FURTHERMORE GOES TRAVELING
My Masonic pet raven Brother, Furthermore, and I have been traveling
recently. This is what Masons do, of course, but it is always something of
an experience for both of us, as you can imagine. And this time, we
actually discovered a place more surreal than Furthermore.
Our odyssey began in Phoenix and involved three friends and colleagues. We
were heading for Cedar City, Utah, on the legitimate occasions of my
employer. Having finished our shooting (video, not the other kind) in Cedar
City, we were scheduled into Carson City, Nevada. They have a very nice
lodge in Cedar City and the old bird and I were sorry we arrived too late
for the stated communication.
Now, if you’ve ever looked—I mean really looked—at a map of Utah and
Nevada, you will have discovered this amazing thing: You can’t get there
from here. We examined all sorts of flight arrangements, including bizarre
connecting flights in other countries. We came to the inescapable
conclusion that the only way to get from Cedar City to Carson City is to
drive. That would be 500 or 600 miles on two-lane highways across parts of
southern Nevada that Nevada doesn’t even know exist. Being seasoned
travelers with a strong knowledge of rough and rugged roads, we decided to
divide the trip into two sections. Section one began in the early afternoon
of a Wednesday and took us as far as Tonopah, Nevada. Section two began on
Thursday morning and dropped us into Carson City in time for a late lunch.
It was an agreeable drive with agreeable company and plenty of time to read,
discuss current work-related projects and marvel at the landscape—truly the
most barren in North America. Even Furthermore was impressed.
Now, at this point, you must go get a map of Nevada. From Cedar City, Utah,
you head west on highway 56 until you reach the metropolis of Panaca, Utah.
This is a few miles west of Uvada, so you can’t miss it. At Panaca, you pick
up highway 93 and drive through Caliente until you hit the junction with
highway 375. Here, the odyssey really begins.

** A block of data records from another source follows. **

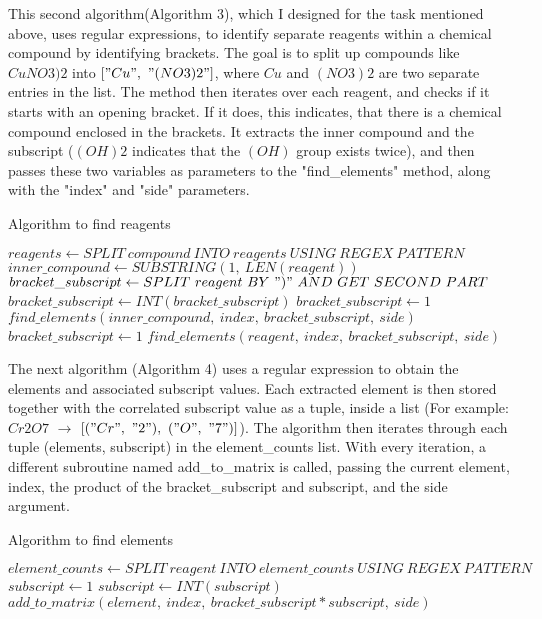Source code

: \documentclass[a4paper,12pt]{article}
\begin{document}
This second algorithm(Algorithm 3), which I designed for the task mentioned above, uses regular expressions, to identify separate reagents within a chemical compound by identifying brackets. The goal is to split up compounds like $ CuNO3)2$ into $ ["Cu",\ "(NO3)2"]$, where $Cu$ and $(NO3)2$ are two separate entries in the list. The method then iterates over each reagent, and checks if it starts with an opening bracket. If it does, this indicates, that there is a chemical compound enclosed in the brackets. It extracts the inner compound and the subscript ($ (OH)2$ indicates that the $(OH)$ group exists twice), and then passes these two variables as parameters to the "find\_elements" method, along with the "index" and "side" parameters.

\begin{algorithm}
\footnotesize
\caption{Algorithm to find reagents}\label{alg:cap}
\begin{algorithmic}
\State $ reagents \gets SPLIT\ compound\ INTO\ reagents\ USING\ REGEX\ PATTERN$
	\State $ inner\_compound \gets SUBSTRING(1,\ LEN(reagent))$
	\State $ bracket\_subscript \gets SPLIT\ reagent\ BY\ ")"\ AND\ GET\ SECOND\ PART$
		\State $ bracket\_subscript \gets INT(bracket\_subscript)$
	\Else
		\State $ bracket\_subscript \gets 1$
	\EndIf
	\State $ find\_elements(inner\_compound,\ index,\ bracket\_subscript,\ side)$
\Else
	\State $ bracket\_subscript \gets 1$
	\State $ find\_elements(reagent,\ index,\ bracket\_subscript,\ side)$
\EndIf
\EndFor
\EndFunction
\end{algorithmic}
\end{algorithm}

The next algorithm (Algorithm 4) uses a regular expression to obtain the elements and associated subscript values. Each extracted element is then stored together with the correlated subscript value as a tuple, inside a list (For example: $Cr2O7$ $\rightarrow$ $[("Cr",\ "2"),\ ("O",\ "7")]$). The algorithm then iterates through each tuple (elements, subscript) in the element\_counts list.
With every iteration, a different subroutine named add\_to\_matrix is called, passing the current element, index, the product of the bracket\_subscript and subscript, and the side argument.

\newpage

\begin{algorithm}
\footnotesize
\caption{Algorithm to find elements}\label{alg:cap}
\begin{algorithmic}
\State $ element\_counts \gets SPLIT\ reagent\ INTO\ element\_counts\ USING\ REGEX\ PATTERN$
	\State $ subscript \gets 1$
\Else
	\State $ subscript \gets INT(subscript)$
\EndIf
\State $ add\_to\_matrix(element,\ index,\ bracket\_subscript * subscript,\ side)$
\EndFor
\EndFunction
\end{algorithmic}
\end{algorithm}
\end{document}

Highway 375 begins the famed Extraterrestrial Highway. It runs just north
of the equally infamous Area 51, where the U.S. government hides all the
aliens and their spacecraft. This made perfect sense to us. The aliens
could have been running a major intergalactic spaceport in this part of
Nevada and no one of our species would have spotted it for centuries!
Locals named the highway because this is where they are always spotting
flying saucers and aliens are always abducting someone. We were sorry we
had left some people at home, when we realized this. After a time, it
occurred to us—during one 35-mile straight-as-an-arrow stretch of
highway—that it wasn’t a highway at all. It was a landing strip. This made
us very nervous.
We did see a few aliens. Furthermore recognized them right away, which
figured. The first we saw were disguised as cows. They weren’t half as
clever, however, as the two who disguised themselves as an elderly couple
from Iowa driving an RV.
We also saw the Little AleInn, a small motel and gas station in the middle
of a place that gives new meaning to being nowhere. One of our group argued
that it was only a mirage and I was prepared to believe it until that
evening when we spotted a bumper sticker for the Little AleInn on the rear
of a Porsche. Well, right away, we knew the driver was an alien. No
self-respecting human being would put a bumper sticker on a Porsche, after
The Porsche was in Tonopah, a old silver mining town that is still in
business more from force of habit that any clearcut economic reason. The
mining theme is important in Tonopah. The high school mascot is a grizzled
miner who is pictured in cartoon form as he mucks away at the rock and ore.
I mention this for its educational value and to reduce any confusion on the
next point. The high school, according to large signs, are “The Fighting
Muckers.” This is a reference to the brief history lesson I just shared
with you and not, as Nevermore (Furthermore's non-masonic cousin) claims, a major typographical error.
There was also a sign in Tonopah, claiming that the community is the
official home of the Stealth bomber. We didn’t see any, of course, but then
that was the whole point of the Stealth, you know. The local lodge was on
the second floor of a building on main street, above the florist shop. It
was better in the old days when we were above the grog shop. Just an
From Tonopah, we continued up the Extraterrestrial Highway through Mina,
Luning, Hawthorne (where they are proud of their Convention Center, which
doubles on Friday nights as the local movie house), and finally up through
Fallon and back to civilization as we know it.
Anyway, enough of this travelogue. Southern Nevada is striking in its barren
beauty, lonely miles and far-ranging vistas. Just the sort of place you’d
want to visit if you are dropping in from the Alpha Centari quadrant.
Actually, it’s probably one of the great vacation spots of the entire
galaxy. Which accounts for the fact there is a very nice Best Western
property in Tonopah that is doing very well. I did wonder about the sign on
their complimentary continental breakfast, however. I mean, who ever heard
of a complimentary planetary breakfast, anyway?